Treat the field {"d": {"@timestamp": "..."}} as each log event’s timestamp:

./clp-s c --timestamp-key 'd.@timestamp' /mnt/data/archives1 /mnt/logs/log1.json

Tip

Specifying the timestamp-key will create a range-index for the timestamp column which can increase compression ratio and search performance.

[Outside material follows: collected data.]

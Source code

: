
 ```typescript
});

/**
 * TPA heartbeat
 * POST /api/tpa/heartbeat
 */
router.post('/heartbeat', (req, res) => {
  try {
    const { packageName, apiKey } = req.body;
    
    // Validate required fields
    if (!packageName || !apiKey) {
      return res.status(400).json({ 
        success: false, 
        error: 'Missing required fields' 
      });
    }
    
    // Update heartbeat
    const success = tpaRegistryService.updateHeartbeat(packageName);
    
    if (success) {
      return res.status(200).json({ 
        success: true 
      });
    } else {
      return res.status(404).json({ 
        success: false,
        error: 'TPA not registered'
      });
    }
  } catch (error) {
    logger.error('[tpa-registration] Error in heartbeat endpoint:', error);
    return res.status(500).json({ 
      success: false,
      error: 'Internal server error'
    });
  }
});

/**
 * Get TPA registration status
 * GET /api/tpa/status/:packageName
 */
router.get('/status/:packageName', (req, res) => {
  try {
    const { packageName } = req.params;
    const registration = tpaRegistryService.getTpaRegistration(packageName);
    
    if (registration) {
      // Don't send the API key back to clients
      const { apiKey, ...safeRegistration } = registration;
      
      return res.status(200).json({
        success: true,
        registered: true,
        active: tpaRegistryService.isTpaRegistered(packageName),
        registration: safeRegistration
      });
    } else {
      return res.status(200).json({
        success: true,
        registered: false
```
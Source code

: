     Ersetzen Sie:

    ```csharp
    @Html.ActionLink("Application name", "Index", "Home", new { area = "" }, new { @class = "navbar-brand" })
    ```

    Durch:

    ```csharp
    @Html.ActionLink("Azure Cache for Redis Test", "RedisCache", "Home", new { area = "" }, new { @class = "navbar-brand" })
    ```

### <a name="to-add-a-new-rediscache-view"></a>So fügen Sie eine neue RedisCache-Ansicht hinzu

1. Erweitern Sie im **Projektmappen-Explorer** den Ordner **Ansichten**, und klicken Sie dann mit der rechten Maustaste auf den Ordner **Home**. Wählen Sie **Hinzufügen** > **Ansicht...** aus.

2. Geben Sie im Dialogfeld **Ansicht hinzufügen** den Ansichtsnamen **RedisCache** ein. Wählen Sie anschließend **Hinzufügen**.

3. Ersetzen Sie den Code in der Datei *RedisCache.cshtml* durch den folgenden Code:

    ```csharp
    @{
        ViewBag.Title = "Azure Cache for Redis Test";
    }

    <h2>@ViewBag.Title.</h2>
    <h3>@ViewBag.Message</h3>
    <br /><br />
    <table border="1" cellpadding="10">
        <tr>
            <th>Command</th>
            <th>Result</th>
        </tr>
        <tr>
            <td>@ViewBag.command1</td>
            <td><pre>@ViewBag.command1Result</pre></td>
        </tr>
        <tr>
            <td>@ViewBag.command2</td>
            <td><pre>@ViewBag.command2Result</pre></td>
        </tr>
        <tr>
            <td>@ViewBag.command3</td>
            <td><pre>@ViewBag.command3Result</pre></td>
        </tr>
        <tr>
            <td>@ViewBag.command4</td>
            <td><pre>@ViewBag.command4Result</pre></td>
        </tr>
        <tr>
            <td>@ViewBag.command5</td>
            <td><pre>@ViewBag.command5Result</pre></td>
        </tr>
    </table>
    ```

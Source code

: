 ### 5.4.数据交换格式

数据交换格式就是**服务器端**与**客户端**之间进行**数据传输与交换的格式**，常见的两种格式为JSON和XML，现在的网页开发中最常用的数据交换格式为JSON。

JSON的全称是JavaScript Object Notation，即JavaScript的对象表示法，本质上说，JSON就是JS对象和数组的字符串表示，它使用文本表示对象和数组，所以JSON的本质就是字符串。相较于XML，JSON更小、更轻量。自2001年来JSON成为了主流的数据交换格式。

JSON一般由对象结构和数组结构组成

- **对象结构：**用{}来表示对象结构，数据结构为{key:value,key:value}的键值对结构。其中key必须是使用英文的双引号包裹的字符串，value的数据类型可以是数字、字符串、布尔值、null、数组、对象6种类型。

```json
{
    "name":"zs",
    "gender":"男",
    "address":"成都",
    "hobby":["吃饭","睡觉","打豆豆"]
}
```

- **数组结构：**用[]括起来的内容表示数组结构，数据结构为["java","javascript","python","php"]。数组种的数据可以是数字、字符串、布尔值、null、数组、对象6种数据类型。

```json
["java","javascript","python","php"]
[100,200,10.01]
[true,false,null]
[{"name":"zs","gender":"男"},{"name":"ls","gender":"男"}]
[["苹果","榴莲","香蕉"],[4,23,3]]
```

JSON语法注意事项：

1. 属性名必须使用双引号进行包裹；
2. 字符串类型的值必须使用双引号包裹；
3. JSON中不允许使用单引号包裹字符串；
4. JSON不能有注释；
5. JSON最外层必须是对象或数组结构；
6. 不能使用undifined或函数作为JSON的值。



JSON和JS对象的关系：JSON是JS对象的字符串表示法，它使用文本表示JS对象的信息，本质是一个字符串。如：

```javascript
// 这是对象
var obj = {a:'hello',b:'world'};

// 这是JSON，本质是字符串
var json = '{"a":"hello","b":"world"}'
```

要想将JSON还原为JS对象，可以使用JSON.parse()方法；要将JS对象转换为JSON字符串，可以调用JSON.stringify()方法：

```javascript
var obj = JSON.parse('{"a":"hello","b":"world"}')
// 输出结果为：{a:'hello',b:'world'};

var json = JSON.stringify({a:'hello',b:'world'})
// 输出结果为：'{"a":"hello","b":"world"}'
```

Compress a KV-IR file stored on S3 into a single-file archive:

AWS_ACCESS_KEY_ID='...' AWS_SECRET_ACCESS_KEY='...' \
  ./clp-s c --single-file-archive --auth s3 /mnt/data/archives \
  https://my-bucket.s3.us-east-2.amazonaws.com/kv-ir-log.clp

Set the target encoded size to 1 GiB and the compression level to 6 (3 by default)

./clp-s c \
    --target-encoded-size 1073741824 \
    --compression-level 6 \
    /mnt/data/archives1 \
    /mnt/logs/log1.json

Decompression#

Usage:

./clp-s x [<options>] <archives-path> <output-dir>

archives-path is a directory containing archives, a path to an archive, or a URL pointing to a single-file archive.
output-dir is the directory that decompressed logs should be written to.
options allow you to specify things like a specific archive (from within archives-path, if it is a directory) to decompress (--archive-id <archive-id>).
- For a complete list, run ./clp-s x --help

Examples#

Decompress all logs from /mnt/data/archives1 into /mnt/data/archives1-decomp:

./clp-s x /mnt/data/archives1 /mnt/data/archives1-decomp

Search#

Usage:

./clp-s s [<options>] <archives-path> <kql-query>

archives-path is a directory containing archives, a path to an archive, or a URL pointing to a single-file archive.
kql-query is a KQL query.
options allow you to specify things like a specific archive (from within archives-path, if it is a directory) to search (--archive-id <archive-id>).
- For a complete list, run ./clp-s s --help

Examples#

Find all log events within a time range:

./clp-s s /mnt/data/archives1 'ts >= 1649923037 AND ts <= 1649923038'

or

./clp-s s /mnt/data/archives1 \
    'ts >= date("2022-04-14T07:57:17") AND ts <= date("2022-04-14T07:57:18")'

Find log events with a given key-value pair:

./clp-s s /mnt/data/archives1 'id: 22149'

Find ERROR log events containing a substring:

./clp-s s /mnt/data/archives1 'level: ERROR AND message: "job*"'

Find FATAL or ERROR log events and ignore case distinctions between values in the query and the compressed data:

./clp-s s --ignore-case /mnt/data/archives1 'level: FATAL OR level: ERROR'

Current limitations#

clp-s currently only supports valid JSON logs; it does not handle JSON logs with trailing commas or other JSON syntax errors.
Time zone information is not preserved.
The order of log events is not preserved.
The input directory structure is not preserved and during decompression all files are written to the same file.
In addition, there are a few limitations, related to querying arrays, described in the search syntax reference.